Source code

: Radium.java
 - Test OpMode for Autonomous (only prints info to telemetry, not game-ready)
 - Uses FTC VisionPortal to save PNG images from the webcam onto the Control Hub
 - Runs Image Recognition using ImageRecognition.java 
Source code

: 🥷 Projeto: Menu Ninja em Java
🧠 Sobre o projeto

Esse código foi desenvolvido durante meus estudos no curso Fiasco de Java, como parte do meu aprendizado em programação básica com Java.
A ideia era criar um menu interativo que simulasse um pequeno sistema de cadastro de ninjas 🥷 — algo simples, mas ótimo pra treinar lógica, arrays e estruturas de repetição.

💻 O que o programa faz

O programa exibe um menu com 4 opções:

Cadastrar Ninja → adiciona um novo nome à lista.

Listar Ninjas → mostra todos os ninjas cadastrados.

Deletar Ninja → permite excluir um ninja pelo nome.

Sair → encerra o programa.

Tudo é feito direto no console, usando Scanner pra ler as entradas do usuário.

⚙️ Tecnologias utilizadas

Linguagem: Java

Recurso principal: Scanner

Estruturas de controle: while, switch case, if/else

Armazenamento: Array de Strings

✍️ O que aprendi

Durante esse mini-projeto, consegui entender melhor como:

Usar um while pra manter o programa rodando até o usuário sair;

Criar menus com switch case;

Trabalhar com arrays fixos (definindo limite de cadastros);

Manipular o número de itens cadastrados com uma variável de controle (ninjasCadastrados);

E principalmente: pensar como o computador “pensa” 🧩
--------
#### Activity:
Count every line in the data that contains the word "Scanner", then give that count and nothing else.

#### Solved problem:
2